Task goal: With the pictures left out, copy the records below exactly from the first line down to the line holding "to read next?</button>", and include that line.

══════

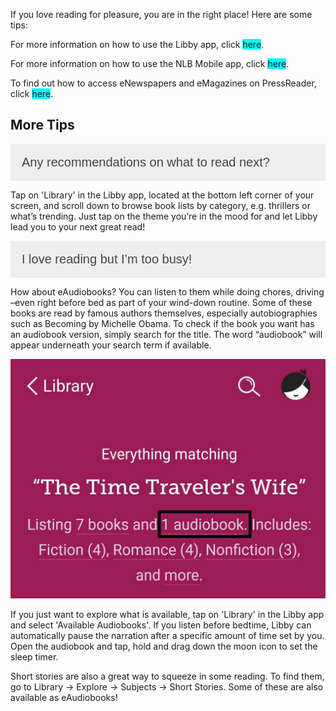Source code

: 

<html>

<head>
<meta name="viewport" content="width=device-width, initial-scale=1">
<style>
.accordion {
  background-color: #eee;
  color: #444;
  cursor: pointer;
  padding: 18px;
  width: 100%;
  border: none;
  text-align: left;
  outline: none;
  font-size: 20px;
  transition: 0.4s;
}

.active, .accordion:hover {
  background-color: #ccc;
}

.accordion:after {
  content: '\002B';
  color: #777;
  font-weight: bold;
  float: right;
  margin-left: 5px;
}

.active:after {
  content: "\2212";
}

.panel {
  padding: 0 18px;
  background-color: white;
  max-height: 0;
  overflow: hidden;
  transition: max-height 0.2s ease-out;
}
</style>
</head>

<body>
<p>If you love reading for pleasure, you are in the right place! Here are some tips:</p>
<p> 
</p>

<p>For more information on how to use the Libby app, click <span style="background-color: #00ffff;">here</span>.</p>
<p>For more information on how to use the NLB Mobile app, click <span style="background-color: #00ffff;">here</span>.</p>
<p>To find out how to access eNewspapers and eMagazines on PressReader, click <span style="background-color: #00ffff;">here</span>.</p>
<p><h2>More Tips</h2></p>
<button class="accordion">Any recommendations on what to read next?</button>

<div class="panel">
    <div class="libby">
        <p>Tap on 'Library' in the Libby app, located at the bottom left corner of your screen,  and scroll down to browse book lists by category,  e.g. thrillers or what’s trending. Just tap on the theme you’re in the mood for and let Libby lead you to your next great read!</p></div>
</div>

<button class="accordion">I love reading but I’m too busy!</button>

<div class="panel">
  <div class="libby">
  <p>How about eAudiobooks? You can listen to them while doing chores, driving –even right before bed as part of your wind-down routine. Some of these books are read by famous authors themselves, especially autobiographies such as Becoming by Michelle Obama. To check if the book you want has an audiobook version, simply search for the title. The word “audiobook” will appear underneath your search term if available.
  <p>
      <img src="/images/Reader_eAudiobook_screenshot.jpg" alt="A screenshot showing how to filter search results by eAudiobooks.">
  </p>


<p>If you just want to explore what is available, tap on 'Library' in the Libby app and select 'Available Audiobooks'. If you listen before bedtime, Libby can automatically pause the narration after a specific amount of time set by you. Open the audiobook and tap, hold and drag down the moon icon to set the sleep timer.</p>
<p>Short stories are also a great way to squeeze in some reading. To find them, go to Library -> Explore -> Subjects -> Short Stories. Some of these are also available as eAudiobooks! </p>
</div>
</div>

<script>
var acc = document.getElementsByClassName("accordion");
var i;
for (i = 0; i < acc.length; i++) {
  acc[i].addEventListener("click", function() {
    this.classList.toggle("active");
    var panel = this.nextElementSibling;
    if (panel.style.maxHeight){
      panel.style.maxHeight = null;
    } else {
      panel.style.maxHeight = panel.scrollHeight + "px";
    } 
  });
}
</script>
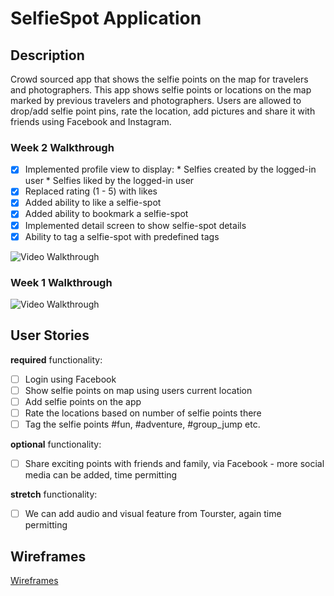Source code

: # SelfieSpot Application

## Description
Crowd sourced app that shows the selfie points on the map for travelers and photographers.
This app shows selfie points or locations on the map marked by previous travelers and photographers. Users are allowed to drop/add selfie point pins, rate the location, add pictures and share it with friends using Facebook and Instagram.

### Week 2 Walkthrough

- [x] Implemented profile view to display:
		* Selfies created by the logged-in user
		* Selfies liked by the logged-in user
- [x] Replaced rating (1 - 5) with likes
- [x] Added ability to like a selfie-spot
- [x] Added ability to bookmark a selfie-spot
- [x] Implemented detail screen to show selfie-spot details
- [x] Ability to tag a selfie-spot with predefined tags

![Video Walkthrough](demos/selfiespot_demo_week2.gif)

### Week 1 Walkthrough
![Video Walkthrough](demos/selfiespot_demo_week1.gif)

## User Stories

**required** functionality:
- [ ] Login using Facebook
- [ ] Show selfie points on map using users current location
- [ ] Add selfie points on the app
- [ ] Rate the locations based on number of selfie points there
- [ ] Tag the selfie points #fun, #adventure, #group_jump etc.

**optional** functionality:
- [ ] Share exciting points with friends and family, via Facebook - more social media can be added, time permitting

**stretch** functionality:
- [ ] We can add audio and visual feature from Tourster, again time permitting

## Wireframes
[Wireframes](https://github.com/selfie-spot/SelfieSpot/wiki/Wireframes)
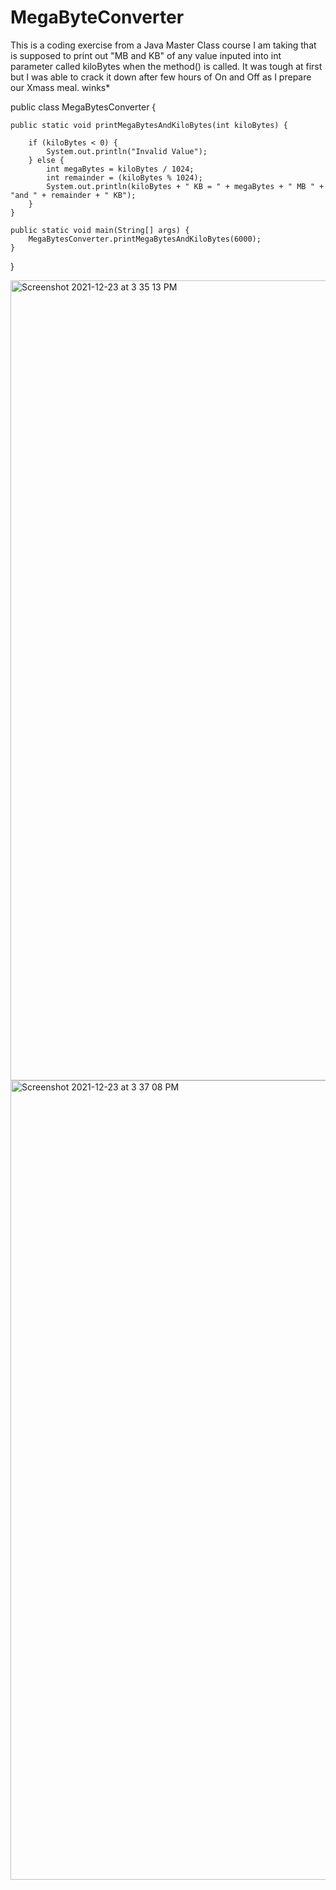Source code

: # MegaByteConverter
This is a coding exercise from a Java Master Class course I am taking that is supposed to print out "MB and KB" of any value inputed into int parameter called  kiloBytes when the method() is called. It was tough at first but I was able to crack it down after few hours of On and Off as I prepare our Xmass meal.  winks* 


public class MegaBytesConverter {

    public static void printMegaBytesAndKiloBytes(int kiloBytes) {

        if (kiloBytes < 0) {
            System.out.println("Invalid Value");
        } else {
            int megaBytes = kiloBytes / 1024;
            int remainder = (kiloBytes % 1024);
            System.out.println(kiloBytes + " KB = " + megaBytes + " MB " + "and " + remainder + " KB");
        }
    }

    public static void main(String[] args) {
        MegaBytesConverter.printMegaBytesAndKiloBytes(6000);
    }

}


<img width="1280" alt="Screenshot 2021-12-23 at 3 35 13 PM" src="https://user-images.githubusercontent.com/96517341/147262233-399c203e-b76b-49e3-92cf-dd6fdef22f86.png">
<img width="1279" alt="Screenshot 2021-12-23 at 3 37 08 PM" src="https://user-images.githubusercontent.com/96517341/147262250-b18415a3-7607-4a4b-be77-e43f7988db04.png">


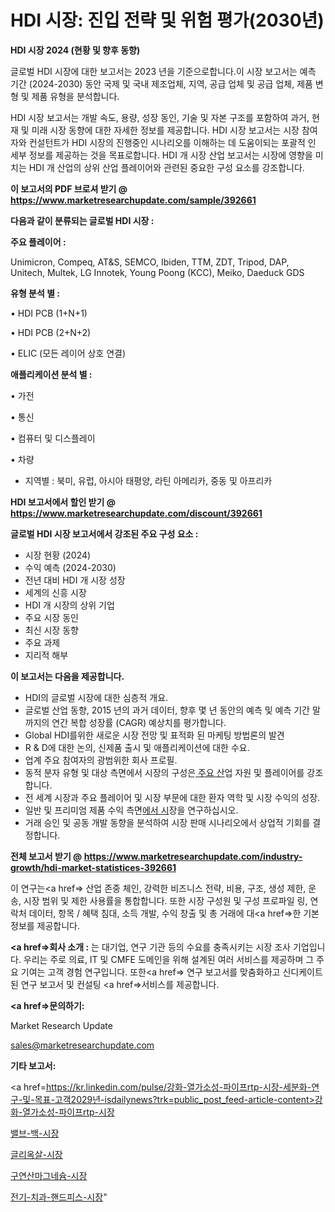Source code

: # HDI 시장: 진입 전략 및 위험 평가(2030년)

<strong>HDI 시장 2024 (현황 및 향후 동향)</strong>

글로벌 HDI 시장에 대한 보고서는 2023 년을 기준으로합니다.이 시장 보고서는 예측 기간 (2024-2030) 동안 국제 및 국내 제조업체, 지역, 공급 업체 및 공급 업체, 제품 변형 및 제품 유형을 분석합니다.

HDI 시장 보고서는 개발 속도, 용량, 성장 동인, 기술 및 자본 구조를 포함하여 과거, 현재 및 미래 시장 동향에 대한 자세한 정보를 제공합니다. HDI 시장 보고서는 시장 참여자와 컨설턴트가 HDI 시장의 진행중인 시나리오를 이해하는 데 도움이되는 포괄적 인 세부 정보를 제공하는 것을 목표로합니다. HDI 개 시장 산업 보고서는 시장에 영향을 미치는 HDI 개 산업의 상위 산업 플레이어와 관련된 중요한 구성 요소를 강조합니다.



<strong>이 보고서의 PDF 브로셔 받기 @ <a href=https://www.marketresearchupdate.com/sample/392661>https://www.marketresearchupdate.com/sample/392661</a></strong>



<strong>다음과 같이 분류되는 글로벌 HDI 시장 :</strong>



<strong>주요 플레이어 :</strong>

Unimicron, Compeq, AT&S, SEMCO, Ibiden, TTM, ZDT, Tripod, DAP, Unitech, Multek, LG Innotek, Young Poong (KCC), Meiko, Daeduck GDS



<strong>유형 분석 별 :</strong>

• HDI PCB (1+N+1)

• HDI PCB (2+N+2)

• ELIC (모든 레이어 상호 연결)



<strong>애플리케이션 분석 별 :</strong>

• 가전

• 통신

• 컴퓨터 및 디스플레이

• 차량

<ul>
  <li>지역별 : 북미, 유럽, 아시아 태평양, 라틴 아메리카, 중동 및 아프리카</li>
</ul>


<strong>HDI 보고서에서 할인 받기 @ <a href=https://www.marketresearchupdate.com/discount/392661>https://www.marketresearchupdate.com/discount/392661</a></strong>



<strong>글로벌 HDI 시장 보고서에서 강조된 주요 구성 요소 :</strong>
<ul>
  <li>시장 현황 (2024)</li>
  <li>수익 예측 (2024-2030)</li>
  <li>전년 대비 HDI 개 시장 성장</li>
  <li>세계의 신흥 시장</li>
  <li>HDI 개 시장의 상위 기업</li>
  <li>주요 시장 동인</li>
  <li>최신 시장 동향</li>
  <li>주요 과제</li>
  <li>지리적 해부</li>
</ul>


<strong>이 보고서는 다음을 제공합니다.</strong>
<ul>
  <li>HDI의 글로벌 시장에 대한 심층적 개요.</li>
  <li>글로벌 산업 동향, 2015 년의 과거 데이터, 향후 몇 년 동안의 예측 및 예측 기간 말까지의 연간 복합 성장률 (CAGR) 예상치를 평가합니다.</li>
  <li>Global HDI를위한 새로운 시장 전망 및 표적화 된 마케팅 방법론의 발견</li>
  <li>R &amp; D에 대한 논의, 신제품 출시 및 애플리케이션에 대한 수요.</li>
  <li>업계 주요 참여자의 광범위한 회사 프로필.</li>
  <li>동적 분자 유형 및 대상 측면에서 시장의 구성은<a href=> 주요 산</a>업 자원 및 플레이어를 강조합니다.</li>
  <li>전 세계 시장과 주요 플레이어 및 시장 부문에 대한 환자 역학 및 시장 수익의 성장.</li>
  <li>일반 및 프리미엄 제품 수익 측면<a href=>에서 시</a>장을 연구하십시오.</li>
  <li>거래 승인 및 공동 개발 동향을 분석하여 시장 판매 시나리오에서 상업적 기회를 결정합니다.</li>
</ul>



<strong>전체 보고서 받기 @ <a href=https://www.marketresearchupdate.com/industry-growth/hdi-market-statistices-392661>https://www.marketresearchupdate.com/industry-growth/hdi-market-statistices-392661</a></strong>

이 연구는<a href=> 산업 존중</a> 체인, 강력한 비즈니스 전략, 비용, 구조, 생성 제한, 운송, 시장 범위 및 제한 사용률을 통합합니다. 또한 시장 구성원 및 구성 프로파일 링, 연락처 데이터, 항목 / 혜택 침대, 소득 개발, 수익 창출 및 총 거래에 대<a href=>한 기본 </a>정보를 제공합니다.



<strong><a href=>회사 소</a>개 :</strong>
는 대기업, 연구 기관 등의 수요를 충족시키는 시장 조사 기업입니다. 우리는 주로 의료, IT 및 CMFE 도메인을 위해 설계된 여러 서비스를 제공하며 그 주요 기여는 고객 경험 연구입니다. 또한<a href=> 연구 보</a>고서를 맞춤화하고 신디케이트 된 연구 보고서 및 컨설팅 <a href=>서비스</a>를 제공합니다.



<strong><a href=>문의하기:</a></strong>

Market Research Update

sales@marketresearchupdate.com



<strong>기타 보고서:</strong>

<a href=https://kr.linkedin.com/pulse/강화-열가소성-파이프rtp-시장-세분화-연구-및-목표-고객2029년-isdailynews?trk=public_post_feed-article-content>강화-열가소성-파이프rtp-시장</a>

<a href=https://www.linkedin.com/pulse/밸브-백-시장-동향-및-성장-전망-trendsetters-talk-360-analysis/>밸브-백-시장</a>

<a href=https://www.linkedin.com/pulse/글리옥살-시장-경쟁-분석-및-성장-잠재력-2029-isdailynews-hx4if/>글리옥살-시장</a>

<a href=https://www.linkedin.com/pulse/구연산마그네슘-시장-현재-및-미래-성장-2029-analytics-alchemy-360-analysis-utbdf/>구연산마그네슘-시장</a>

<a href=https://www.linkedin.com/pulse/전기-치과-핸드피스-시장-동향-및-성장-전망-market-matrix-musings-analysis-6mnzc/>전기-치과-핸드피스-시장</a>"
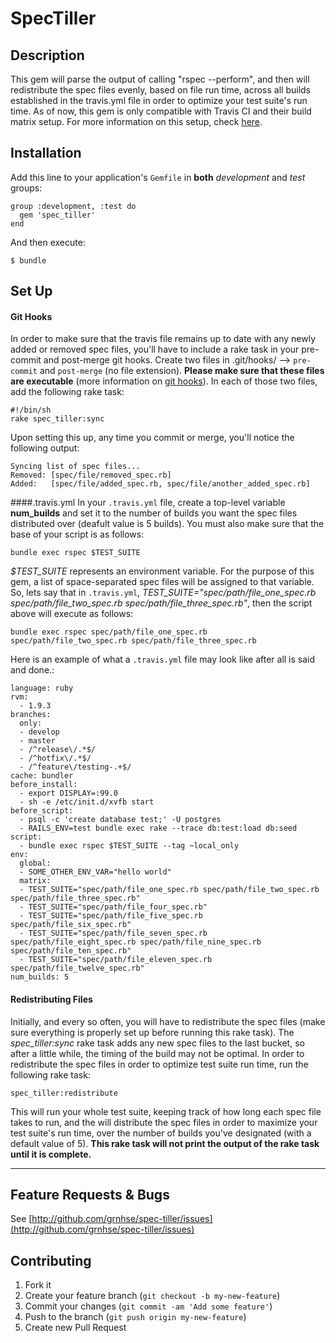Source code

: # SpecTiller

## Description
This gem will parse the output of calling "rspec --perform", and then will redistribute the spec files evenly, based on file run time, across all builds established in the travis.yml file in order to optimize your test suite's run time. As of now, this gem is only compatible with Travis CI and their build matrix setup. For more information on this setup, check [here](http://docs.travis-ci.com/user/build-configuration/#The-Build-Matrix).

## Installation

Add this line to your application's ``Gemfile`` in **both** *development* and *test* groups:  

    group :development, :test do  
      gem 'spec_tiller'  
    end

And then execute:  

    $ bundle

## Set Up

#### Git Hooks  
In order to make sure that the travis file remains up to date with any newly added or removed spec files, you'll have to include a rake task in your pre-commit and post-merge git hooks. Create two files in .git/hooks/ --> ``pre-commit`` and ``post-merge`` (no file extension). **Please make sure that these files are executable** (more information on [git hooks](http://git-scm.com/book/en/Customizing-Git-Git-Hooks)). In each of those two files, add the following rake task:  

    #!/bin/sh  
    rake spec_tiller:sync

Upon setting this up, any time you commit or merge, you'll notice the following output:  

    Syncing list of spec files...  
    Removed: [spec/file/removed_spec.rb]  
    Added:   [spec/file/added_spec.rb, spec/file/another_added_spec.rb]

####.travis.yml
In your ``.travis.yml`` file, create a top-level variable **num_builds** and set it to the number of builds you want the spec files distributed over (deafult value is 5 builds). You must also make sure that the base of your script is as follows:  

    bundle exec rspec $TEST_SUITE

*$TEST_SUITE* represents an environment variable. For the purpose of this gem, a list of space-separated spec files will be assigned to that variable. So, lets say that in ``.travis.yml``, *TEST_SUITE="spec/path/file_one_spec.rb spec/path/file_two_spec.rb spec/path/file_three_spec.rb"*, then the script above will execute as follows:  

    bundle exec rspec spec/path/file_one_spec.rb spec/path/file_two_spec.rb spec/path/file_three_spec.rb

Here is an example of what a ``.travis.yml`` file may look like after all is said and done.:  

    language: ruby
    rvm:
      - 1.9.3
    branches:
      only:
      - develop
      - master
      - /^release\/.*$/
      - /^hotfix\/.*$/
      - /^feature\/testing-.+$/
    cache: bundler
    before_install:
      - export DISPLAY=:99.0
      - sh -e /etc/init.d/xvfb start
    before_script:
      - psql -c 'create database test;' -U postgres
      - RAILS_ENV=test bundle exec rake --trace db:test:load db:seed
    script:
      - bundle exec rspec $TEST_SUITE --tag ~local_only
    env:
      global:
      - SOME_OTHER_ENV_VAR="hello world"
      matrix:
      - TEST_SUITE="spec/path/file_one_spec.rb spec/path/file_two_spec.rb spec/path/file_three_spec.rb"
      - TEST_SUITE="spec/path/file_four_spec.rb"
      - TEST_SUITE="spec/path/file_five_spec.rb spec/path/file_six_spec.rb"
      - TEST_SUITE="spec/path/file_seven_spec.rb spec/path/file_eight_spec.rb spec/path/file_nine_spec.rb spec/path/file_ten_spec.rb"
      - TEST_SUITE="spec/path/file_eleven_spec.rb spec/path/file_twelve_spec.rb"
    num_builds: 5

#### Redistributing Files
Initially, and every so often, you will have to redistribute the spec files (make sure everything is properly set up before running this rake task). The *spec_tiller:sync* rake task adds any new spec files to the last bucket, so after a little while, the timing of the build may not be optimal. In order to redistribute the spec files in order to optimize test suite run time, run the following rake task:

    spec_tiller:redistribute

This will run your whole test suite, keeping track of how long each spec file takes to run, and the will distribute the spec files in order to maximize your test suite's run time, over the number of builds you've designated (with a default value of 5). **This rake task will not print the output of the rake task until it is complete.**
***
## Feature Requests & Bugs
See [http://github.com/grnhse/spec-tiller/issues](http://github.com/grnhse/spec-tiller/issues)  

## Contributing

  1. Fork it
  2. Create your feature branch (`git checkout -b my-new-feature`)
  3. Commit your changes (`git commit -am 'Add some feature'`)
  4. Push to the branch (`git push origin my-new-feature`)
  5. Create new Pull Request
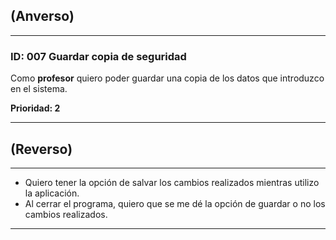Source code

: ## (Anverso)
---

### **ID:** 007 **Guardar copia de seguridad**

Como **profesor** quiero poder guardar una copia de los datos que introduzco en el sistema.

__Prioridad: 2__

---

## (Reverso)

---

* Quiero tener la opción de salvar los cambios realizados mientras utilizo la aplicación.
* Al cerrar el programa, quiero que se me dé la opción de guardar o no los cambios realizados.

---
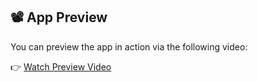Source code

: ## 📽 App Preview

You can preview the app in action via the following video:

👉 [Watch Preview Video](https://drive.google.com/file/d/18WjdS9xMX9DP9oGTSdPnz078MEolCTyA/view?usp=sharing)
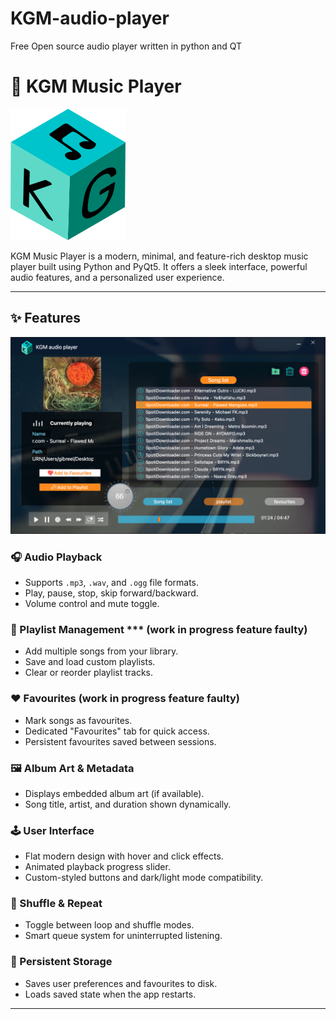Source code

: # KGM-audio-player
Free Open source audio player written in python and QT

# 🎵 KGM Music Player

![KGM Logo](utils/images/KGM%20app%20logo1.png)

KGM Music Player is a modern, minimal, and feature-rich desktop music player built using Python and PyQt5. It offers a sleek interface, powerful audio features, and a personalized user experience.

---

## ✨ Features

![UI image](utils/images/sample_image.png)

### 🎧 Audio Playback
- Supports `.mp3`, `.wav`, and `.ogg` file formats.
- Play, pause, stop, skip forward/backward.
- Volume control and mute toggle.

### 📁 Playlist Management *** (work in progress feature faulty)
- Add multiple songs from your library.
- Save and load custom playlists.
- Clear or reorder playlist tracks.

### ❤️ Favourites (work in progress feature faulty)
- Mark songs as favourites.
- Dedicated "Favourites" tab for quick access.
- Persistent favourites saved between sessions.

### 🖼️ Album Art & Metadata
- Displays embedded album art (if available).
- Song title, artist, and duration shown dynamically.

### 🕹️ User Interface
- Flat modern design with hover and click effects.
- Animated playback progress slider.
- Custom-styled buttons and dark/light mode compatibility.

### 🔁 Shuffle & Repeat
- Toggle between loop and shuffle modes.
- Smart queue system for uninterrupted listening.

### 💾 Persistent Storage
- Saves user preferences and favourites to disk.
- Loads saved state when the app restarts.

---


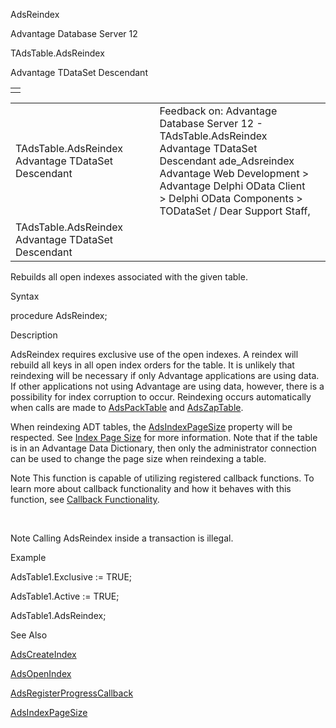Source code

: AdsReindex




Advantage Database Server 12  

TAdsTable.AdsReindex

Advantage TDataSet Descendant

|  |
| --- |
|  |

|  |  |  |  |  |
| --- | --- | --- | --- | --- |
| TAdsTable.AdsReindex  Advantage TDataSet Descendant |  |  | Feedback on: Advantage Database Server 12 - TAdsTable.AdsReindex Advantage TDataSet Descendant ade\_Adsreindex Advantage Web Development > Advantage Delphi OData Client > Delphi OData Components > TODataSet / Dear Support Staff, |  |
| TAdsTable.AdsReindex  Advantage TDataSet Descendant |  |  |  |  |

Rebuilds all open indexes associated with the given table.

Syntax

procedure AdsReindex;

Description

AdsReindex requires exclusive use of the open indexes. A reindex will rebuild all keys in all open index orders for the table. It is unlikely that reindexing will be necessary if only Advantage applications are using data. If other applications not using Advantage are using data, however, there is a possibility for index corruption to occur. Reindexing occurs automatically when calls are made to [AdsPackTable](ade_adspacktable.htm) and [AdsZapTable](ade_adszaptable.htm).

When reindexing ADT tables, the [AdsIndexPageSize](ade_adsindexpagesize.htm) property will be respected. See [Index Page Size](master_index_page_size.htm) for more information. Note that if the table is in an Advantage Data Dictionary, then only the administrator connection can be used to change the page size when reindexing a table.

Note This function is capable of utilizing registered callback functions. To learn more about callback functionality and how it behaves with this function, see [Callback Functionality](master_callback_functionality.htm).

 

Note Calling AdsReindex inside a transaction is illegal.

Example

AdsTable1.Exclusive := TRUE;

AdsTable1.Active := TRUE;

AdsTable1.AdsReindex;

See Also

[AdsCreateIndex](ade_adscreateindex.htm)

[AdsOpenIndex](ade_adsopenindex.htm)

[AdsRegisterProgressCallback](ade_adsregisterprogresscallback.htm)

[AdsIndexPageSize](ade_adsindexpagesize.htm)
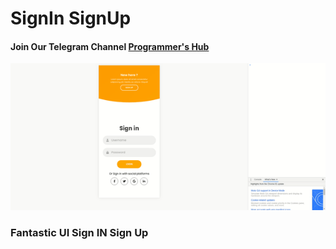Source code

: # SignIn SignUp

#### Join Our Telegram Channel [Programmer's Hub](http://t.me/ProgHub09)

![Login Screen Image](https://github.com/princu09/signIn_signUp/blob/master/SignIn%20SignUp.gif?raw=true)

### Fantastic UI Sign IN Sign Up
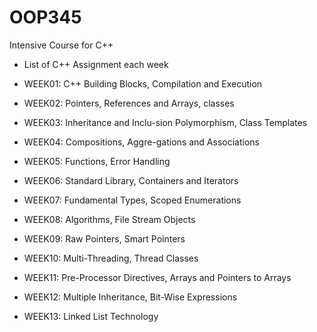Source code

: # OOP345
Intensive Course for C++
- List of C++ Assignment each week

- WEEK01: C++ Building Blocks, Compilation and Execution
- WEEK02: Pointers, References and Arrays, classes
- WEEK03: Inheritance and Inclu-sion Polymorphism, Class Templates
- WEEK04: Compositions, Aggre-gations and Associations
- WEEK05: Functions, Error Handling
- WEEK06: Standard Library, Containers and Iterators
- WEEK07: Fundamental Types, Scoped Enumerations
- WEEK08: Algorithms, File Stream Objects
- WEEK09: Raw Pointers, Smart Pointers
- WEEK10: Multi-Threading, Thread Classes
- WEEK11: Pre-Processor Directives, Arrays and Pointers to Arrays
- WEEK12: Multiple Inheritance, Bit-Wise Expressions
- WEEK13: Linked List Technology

══════

Final answer:
Source code

: 

<html>

<head>
<meta name="viewport" content="width=device-width, initial-scale=1">
<style>
.accordion {
  background-color: #eee;
  color: #444;
  cursor: pointer;
  padding: 18px;
  width: 100%;
  border: none;
  text-align: left;
  outline: none;
  font-size: 20px;
  transition: 0.4s;
}

.active, .accordion:hover {
  background-color: #ccc;
}

.accordion:after {
  content: '\002B';
  color: #777;
  font-weight: bold;
  float: right;
  margin-left: 5px;
}

.active:after {
  content: "\2212";
}

.panel {
  padding: 0 18px;
  background-color: white;
  max-height: 0;
  overflow: hidden;
  transition: max-height 0.2s ease-out;
}
</style>
</head>

<body>
<p>If you love reading for pleasure, you are in the right place! Here are some tips:</p>
<p> 
</p>

<p>For more information on how to use the Libby app, click <span style="background-color: #00ffff;">here</span>.</p>
<p>For more information on how to use the NLB Mobile app, click <span style="background-color: #00ffff;">here</span>.</p>
<p>To find out how to access eNewspapers and eMagazines on PressReader, click <span style="background-color: #00ffff;">here</span>.</p>
<p><h2>More Tips</h2></p>
<button class="accordion">Any recommendations on what to read next?</button>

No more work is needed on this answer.